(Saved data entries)
*** Block opens ***
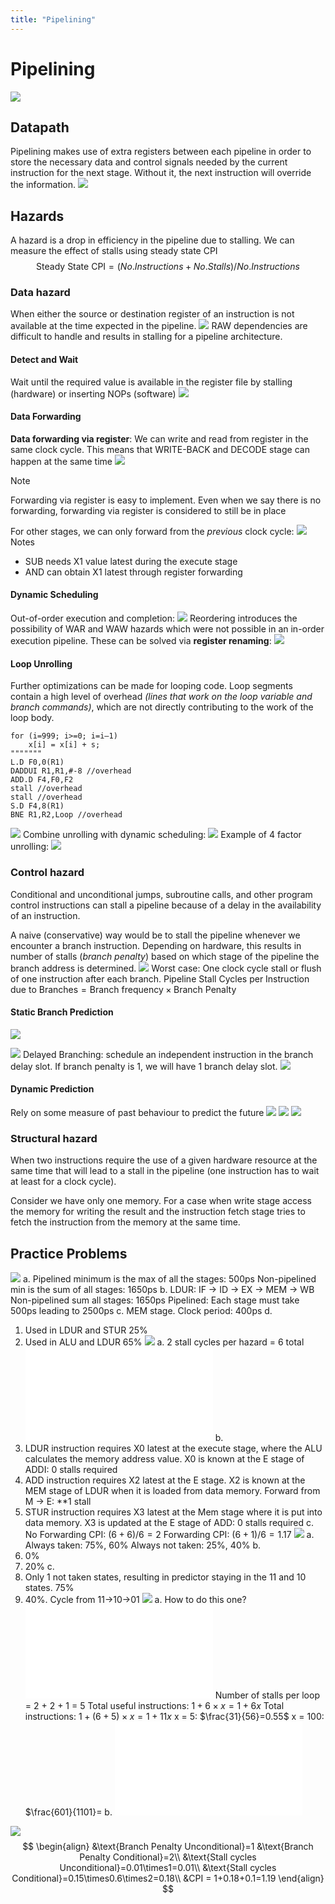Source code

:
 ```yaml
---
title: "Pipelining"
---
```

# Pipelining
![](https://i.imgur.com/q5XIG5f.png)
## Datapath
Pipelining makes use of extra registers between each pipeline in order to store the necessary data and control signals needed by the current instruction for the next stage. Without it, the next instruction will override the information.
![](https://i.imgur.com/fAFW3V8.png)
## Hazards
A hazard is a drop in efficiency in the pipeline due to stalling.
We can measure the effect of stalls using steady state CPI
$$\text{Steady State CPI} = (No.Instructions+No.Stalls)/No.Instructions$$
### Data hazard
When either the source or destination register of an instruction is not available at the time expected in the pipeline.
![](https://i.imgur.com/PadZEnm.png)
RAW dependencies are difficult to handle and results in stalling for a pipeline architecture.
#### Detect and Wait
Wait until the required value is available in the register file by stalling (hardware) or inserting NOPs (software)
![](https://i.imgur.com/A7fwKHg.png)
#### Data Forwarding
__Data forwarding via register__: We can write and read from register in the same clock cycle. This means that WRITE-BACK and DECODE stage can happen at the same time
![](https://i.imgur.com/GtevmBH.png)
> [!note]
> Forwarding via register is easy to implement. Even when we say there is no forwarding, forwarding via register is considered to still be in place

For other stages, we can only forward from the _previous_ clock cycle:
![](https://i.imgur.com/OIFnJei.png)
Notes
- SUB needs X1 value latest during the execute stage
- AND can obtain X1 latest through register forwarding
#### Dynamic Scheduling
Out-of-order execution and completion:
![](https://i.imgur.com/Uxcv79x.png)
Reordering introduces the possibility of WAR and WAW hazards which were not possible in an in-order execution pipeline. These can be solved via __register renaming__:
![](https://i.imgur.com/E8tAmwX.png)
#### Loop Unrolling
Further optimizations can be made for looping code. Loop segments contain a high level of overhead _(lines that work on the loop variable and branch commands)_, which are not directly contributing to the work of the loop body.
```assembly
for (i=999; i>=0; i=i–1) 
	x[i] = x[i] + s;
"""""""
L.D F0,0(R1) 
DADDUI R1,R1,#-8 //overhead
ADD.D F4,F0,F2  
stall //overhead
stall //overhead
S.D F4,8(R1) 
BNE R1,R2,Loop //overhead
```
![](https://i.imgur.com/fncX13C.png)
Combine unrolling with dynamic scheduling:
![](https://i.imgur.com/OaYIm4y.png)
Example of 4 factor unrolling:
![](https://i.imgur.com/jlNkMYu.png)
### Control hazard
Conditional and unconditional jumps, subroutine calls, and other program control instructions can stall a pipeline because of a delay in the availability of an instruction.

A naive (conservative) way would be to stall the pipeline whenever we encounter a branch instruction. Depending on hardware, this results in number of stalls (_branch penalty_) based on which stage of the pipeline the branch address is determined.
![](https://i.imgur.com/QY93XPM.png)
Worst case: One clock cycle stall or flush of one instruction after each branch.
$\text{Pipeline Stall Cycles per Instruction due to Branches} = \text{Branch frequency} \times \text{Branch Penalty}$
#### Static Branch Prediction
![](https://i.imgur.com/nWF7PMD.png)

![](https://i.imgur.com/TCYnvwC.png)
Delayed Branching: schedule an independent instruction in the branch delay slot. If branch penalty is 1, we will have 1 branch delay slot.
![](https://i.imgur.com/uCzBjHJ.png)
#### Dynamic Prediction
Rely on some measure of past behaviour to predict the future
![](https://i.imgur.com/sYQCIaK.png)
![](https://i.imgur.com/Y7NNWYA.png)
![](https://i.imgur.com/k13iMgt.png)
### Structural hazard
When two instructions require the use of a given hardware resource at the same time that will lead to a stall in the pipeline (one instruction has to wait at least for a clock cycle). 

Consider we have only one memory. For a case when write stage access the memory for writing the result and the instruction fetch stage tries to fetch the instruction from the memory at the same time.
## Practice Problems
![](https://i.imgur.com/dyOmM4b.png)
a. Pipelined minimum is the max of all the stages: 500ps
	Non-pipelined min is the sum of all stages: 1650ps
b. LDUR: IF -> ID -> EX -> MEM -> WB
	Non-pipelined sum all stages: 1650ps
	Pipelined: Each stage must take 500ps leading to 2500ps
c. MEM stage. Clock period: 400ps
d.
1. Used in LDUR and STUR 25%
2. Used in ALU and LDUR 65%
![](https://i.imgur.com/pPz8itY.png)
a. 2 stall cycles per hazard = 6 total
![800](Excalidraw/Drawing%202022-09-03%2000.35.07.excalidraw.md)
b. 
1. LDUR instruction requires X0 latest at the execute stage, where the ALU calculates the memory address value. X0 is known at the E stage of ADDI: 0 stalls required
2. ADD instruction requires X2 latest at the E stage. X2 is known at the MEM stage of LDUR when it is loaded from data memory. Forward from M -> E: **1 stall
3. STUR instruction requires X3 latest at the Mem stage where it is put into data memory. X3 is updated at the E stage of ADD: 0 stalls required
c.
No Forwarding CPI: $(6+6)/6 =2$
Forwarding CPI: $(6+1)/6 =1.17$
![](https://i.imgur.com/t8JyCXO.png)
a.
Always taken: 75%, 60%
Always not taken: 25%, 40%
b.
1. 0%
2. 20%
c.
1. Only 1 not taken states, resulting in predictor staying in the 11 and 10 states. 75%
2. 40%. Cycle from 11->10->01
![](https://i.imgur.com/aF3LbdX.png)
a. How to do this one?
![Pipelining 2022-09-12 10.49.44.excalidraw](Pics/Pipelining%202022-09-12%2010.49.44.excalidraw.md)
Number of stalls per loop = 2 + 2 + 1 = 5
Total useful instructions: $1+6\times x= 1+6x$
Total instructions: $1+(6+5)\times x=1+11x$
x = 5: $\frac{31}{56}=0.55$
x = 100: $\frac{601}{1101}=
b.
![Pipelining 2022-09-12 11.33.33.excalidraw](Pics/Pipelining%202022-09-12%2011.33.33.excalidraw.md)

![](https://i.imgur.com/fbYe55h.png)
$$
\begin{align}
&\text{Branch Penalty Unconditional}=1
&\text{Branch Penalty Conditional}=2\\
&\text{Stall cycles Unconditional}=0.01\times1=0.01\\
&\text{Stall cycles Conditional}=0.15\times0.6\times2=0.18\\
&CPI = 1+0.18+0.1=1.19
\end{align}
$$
*** Block closes ***
**Requirement:** Return each full line of the entries that contains the word "Used".

**Task result:**
1. Used in LDUR and STUR 25%
2. Used in ALU and LDUR 65%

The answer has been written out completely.